The clinical characteristics of 105 patients with sporadic hemiplegic migraine (SHM) were compared with those of patients with migraine with typical aura (MA) and patients with familial hemiplegic migraine (FHM) in a study at the Danish Headache Center, Glostrup Hospital, Gentofte Hospital, University of Copenhagen, and the John F Kennedy Institute, Denmark. In patients with SHM, 72% had 4 typical aura symptoms: visual, sensory, aphasic, and motor. Compared with MA, the duration of each aura symptom was prolonged and bilateral symptoms were more frequent. Symptoms typical of basilar migraine occurred during attacks of SHM in 72% of cases. SHM has symptoms identical to FHM and different from MA. The aura is usually followed by the headache in SHM, similar to FHM but not MA. Sporadic hemiplegic migraine should be classified with FHM and is separate from migraine with aura. The age of onset is under 15 years in 40% of cases, and one third have an onset between 10 and 14 years. Females outnumber males, 4 to 1. Only 3% have attacks after age 52. [1]

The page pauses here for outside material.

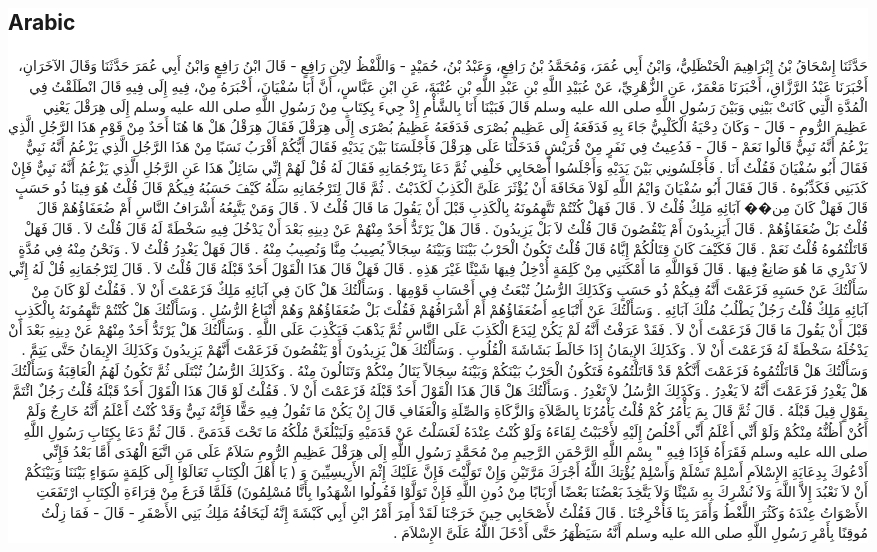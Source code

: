## Arabic


<div dir="rtl" lang="ar" style={{fontSize:'larger',backgroundColor:'#f8f9fa',padding:20}}>
حَدَّثَنَا إِسْحَاقُ بْنُ إِبْرَاهِيمَ الْحَنْظَلِيُّ، وَابْنُ أَبِي عُمَرَ، وَمُحَمَّدُ بْنُ رَافِعٍ، وَعَبْدُ بْنُ، حُمَيْدٍ - وَاللَّفْظُ لاِبْنِ رَافِعٍ - قَالَ ابْنُ رَافِعٍ وَابْنُ أَبِي عُمَرَ حَدَّثَنَا وَقَالَ الآخَرَانِ، أَخْبَرَنَا عَبْدُ الرَّزَّاقِ، أَخْبَرَنَا مَعْمَرٌ، عَنِ الزُّهْرِيِّ، عَنْ عُبَيْدِ اللَّهِ بْنِ عَبْدِ اللَّهِ بْنِ عُتْبَةَ، عَنِ ابْنِ عَبَّاسٍ، أَنَّ أَبَا سُفْيَانَ، أَخْبَرَهُ مِنْ، فِيهِ إِلَى فِيهِ قَالَ انْطَلَقْتُ فِي الْمُدَّةِ الَّتِي كَانَتْ بَيْنِي وَبَيْنَ رَسُولِ اللَّهِ صلى الله عليه وسلم قَالَ فَبَيْنَا أَنَا بِالشَّأْمِ إِذْ جِيءَ بِكِتَابٍ مِنْ رَسُولِ اللَّهِ صلى الله عليه وسلم إِلَى هِرَقْلَ يَعْنِي عَظِيمَ الرُّومِ - قَالَ - وَكَانَ دِحْيَةُ الْكَلْبِيُّ جَاءَ بِهِ فَدَفَعَهُ إِلَى عَظِيمِ بُصْرَى فَدَفَعَهُ عَظِيمُ بُصْرَى إِلَى هِرَقْلَ فَقَالَ هِرَقْلُ هَلْ هَا هُنَا أَحَدٌ مِنْ قَوْمِ هَذَا الرَّجُلِ الَّذِي يَزْعُمُ أَنَّهُ نَبِيٌّ قَالُوا نَعَمْ - قَالَ - فَدُعِيتُ فِي نَفَرٍ مِنْ قُرَيْشٍ فَدَخَلْنَا عَلَى هِرَقْلَ فَأَجْلَسَنَا بَيْنَ يَدَيْهِ فَقَالَ أَيُّكُمْ أَقْرَبُ نَسَبًا مِنْ هَذَا الرَّجُلِ الَّذِي يَزْعُمُ أَنَّهُ نَبِيٌّ فَقَالَ أَبُو سُفْيَانَ فَقُلْتُ أَنَا ‏.‏ فَأَجْلَسُونِي بَيْنَ يَدَيْهِ وَأَجْلَسُوا أَصْحَابِي خَلْفِي ثُمَّ دَعَا بِتَرْجُمَانِهِ فَقَالَ لَهُ قُلْ لَهُمْ إِنِّي سَائِلٌ هَذَا عَنِ الرَّجُلِ الَّذِي يَزْعُمُ أَنَّهُ نَبِيٌّ فَإِنْ كَذَبَنِي فَكَذِّبُوهُ ‏.‏ قَالَ فَقَالَ أَبُو سُفْيَانَ وَايْمُ اللَّهِ لَوْلاَ مَخَافَةَ أَنْ يُؤْثَرَ عَلَىَّ الْكَذِبُ لَكَذَبْتُ ‏.‏ ثُمَّ قَالَ لِتَرْجُمَانِهِ سَلْهُ كَيْفَ حَسَبُهُ فِيكُمْ قَالَ قُلْتُ هُوَ فِينَا ذُو حَسَبٍ قَالَ فَهَلْ كَانَ مِن�� آبَائِهِ مَلِكٌ قُلْتُ لاَ ‏.‏ قَالَ فَهَلْ كُنْتُمْ تَتَّهِمُونَهُ بِالْكَذِبِ قَبْلَ أَنْ يَقُولَ مَا قَالَ قُلْتُ لاَ ‏.‏ قَالَ وَمَنْ يَتَّبِعُهُ أَشْرَافُ النَّاسِ أَمْ ضُعَفَاؤُهُمْ قَالَ قُلْتُ بَلْ ضُعَفَاؤُهُمْ ‏.‏ قَالَ أَيَزِيدُونَ أَمْ يَنْقُصُونَ قَالَ قُلْتُ لاَ بَلْ يَزِيدُونَ ‏.‏ قَالَ هَلْ يَرْتَدُّ أَحَدٌ مِنْهُمْ عَنْ دِينِهِ بَعْدَ أَنْ يَدْخُلَ فِيهِ سَخْطَةً لَهُ قَالَ قُلْتُ لاَ ‏.‏ قَالَ فَهَلْ قَاتَلْتُمُوهُ قُلْتُ نَعَمْ ‏.‏ قَالَ فَكَيْفَ كَانَ قِتَالُكُمْ إِيَّاهُ قَالَ قُلْتُ تَكُونُ الْحَرْبُ بَيْنَنَا وَبَيْنَهُ سِجَالاً يُصِيبُ مِنَّا وَنُصِيبُ مِنْهُ ‏.‏ قَالَ فَهَلْ يَغْدِرُ قُلْتُ لاَ ‏.‏ وَنَحْنُ مِنْهُ فِي مُدَّةٍ لاَ نَدْرِي مَا هُوَ صَانِعٌ فِيهَا ‏.‏ قَالَ فَوَاللَّهِ مَا أَمْكَنَنِي مِنْ كَلِمَةٍ أُدْخِلُ فِيهَا شَيْئًا غَيْرَ هَذِهِ ‏.‏ قَالَ فَهَلْ قَالَ هَذَا الْقَوْلَ أَحَدٌ قَبْلَهُ قَالَ قُلْتُ لاَ ‏.‏ قَالَ لِتَرْجُمَانِهِ قُلْ لَهُ إِنِّي سَأَلْتُكَ عَنْ حَسَبِهِ فَزَعَمْتَ أَنَّهُ فِيكُمْ ذُو حَسَبٍ وَكَذَلِكَ الرُّسُلُ تُبْعَثُ فِي أَحْسَابِ قَوْمِهَا ‏.‏ وَسَأَلْتُكَ هَلْ كَانَ فِي آبَائِهِ مَلِكٌ فَزَعَمْتَ أَنْ لاَ ‏.‏ فَقُلْتُ لَوْ كَانَ مِنْ آبَائِهِ مَلِكٌ قُلْتُ رَجُلٌ يَطْلُبُ مُلْكَ آبَائِهِ ‏.‏ وَسَأَلْتُكَ عَنْ أَتْبَاعِهِ أَضُعَفَاؤُهُمْ أَمْ أَشْرَافُهُمْ فَقُلْتَ بَلْ ضُعَفَاؤُهُمْ وَهُمْ أَتْبَاعُ الرُّسُلِ ‏.‏ وَسَأَلْتُكَ هَلْ كُنْتُمْ تَتَّهِمُونَهُ بِالْكَذِبِ قَبْلَ أَنْ يَقُولَ مَا قَالَ فَزَعَمْتَ أَنْ لاَ ‏.‏ فَقَدْ عَرَفْتُ أَنَّهُ لَمْ يَكُنْ لِيَدَعَ الْكَذِبَ عَلَى النَّاسِ ثُمَّ يَذْهَبَ فَيَكْذِبَ عَلَى اللَّهِ ‏.‏ وَسَأَلْتُكَ هَلْ يَرْتَدُّ أَحَدٌ مِنْهُمْ عَنْ دِينِهِ بَعْدَ أَنْ يَدْخُلَهُ سَخْطَةً لَهُ فَزَعَمْتَ أَنْ لاَ ‏.‏ وَكَذَلِكَ الإِيمَانُ إِذَا خَالَطَ بَشَاشَةَ الْقُلُوبِ ‏.‏ وَسَأَلْتُكَ هَلْ يَزِيدُونَ أَوْ يَنْقُصُونَ فَزَعَمْتَ أَنَّهُمْ يَزِيدُونَ وَكَذَلِكَ الإِيمَانُ حَتَّى يَتِمَّ ‏.‏ وَسَأَلْتُكَ هَلْ قَاتَلْتُمُوهُ فَزَعَمْتَ أَنَّكُمْ قَدْ قَاتَلْتُمُوهُ فَتَكُونُ الْحَرْبُ بَيْنَكُمْ وَبَيْنَهُ سِجَالاً يَنَالُ مِنْكُمْ وَتَنَالُونَ مِنْهُ ‏.‏ وَكَذَلِكَ الرُّسُلُ تُبْتَلَى ثُمَّ تَكُونُ لَهُمُ الْعَاقِبَةُ وَسَأَلْتُكَ هَلْ يَغْدِرُ فَزَعَمْتَ أَنَّهُ لاَ يَغْدِرُ ‏.‏ وَكَذَلِكَ الرُّسُلُ لاَ تَغْدِرُ ‏.‏ وَسَأَلْتُكَ هَلْ قَالَ هَذَا الْقَوْلَ أَحَدٌ قَبْلَهُ فَزَعَمْتَ أَنْ لاَ ‏.‏ فَقُلْتُ لَوْ قَالَ هَذَا الْقَوْلَ أَحَدٌ قَبْلَهُ قُلْتُ رَجُلٌ ائْتَمَّ بِقَوْلٍ قِيلَ قَبْلَهُ ‏.‏ قَالَ ثُمَّ قَالَ بِمَ يَأْمُرُ كُمْ قُلْتُ يَأْمُرُنَا بِالصَّلاَةِ وَالزَّكَاةِ وَالصِّلَةِ وَالْعَفَافِ قَالَ إِنْ يَكُنْ مَا تَقُولُ فِيهِ حَقًّا فَإِنَّهُ نَبِيٌّ وَقَدْ كُنْتُ أَعْلَمُ أَنَّهُ خَارِجٌ وَلَمْ أَكُنْ أَظُنُّهُ مِنْكُمْ وَلَوْ أَنِّي أَعْلَمُ أَنِّي أَخْلُصُ إِلَيْهِ لأَحْبَبْتُ لِقَاءَهُ وَلَوْ كُنْتُ عِنْدَهُ لَغَسَلْتُ عَنْ قَدَمَيْهِ وَلَيَبْلُغَنَّ مُلْكُهُ مَا تَحْتَ قَدَمَىَّ ‏.‏ قَالَ ثُمَّ دَعَا بِكِتَابِ رَسُولِ اللَّهِ صلى الله عليه وسلم فَقَرَأَهُ فَإِذَا فِيهِ ‏"‏ بِسْمِ اللَّهِ الرَّحْمَنِ الرَّحِيمِ مِنْ مُحَمَّدٍ رَسُولِ اللَّهِ إِلَى هِرَقْلَ عَظِيمِ الرُّومِ سَلاَمٌ عَلَى مَنِ اتَّبَعَ الْهُدَى أَمَّا بَعْدُ فَإِنِّي أَدْعُوكَ بِدِعَايَةِ الإِسْلاَمِ أَسْلِمْ تَسْلَمْ وَأَسْلِمْ يُؤْتِكَ اللَّهُ أَجْرَكَ مَرَّتَيْنِ وَإِنْ تَوَلَّيْتَ فَإِنَّ عَلَيْكَ إِثْمَ الأَرِيسِيِّينَ وَ ‏(‏ يَا أَهْلَ الْكِتَابِ تَعَالَوْا إِلَى كَلِمَةٍ سَوَاءٍ بَيْنَنَا وَبَيْنَكُمْ أَنْ لاَ نَعْبُدَ إِلاَّ اللَّهَ وَلاَ نُشْرِكَ بِهِ شَيْئًا وَلاَ يَتَّخِذَ بَعْضُنَا بَعْضًا أَرْبَابًا مِنْ دُونِ اللَّهِ فَإِنْ تَوَلَّوْا فَقُولُوا اشْهَدُوا بِأَنَّا مُسْلِمُونَ‏)‏ فَلَمَّا فَرَغَ مِنْ قِرَاءَةِ الْكِتَابِ ارْتَفَعَتِ الأَصْوَاتُ عِنْدَهُ وَكَثُرَ اللَّغْطُ وَأَمَرَ بِنَا فَأُخْرِجْنَا ‏.‏ قَالَ فَقُلْتُ لأَصْحَابِي حِينَ خَرَجْنَا لَقَدْ أَمِرَ أَمْرُ ابْنِ أَبِي كَبْشَةَ إِنَّهُ لَيَخَافُهُ مَلِكُ بَنِي الأَصْفَرِ - قَالَ - فَمَا زِلْتُ مُوقِنًا بِأَمْرِ رَسُولِ اللَّهِ صلى الله عليه وسلم أَنَّهُ سَيَظْهَرُ حَتَّى أَدْخَلَ اللَّهُ عَلَىَّ الإِسْلاَمَ ‏.‏
</div>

COMMENT. In an editorial, Goadsby PJ of Queen Square, London, comments that the extent of investigation in a case of sporadic hemiplegic migraine should be exponentially increased as the length of the aura exceeds 60 minutes, but it is reassuring to know that the aura may be prolonged and can be benign [2]. About two thirds have symptoms lasting no longer than an hour, but in one third the aura is prolonged, 8% longer than a day. Clinical characteristics include sensory symptoms in 98%, and brainstem symptoms in 75%. Diagnostic criteria require motor symptoms and at least one visual, sensory, or speech symptom, resembling basilar migraine. Differential diagnoses of SHM include epilepsy (Todd paresis), stroke, systemic lupus, metabolic disorders, and inherited disorders such as mitochondrial myopathy. The workup should include the elimination of these and other disorders with similar symptoms.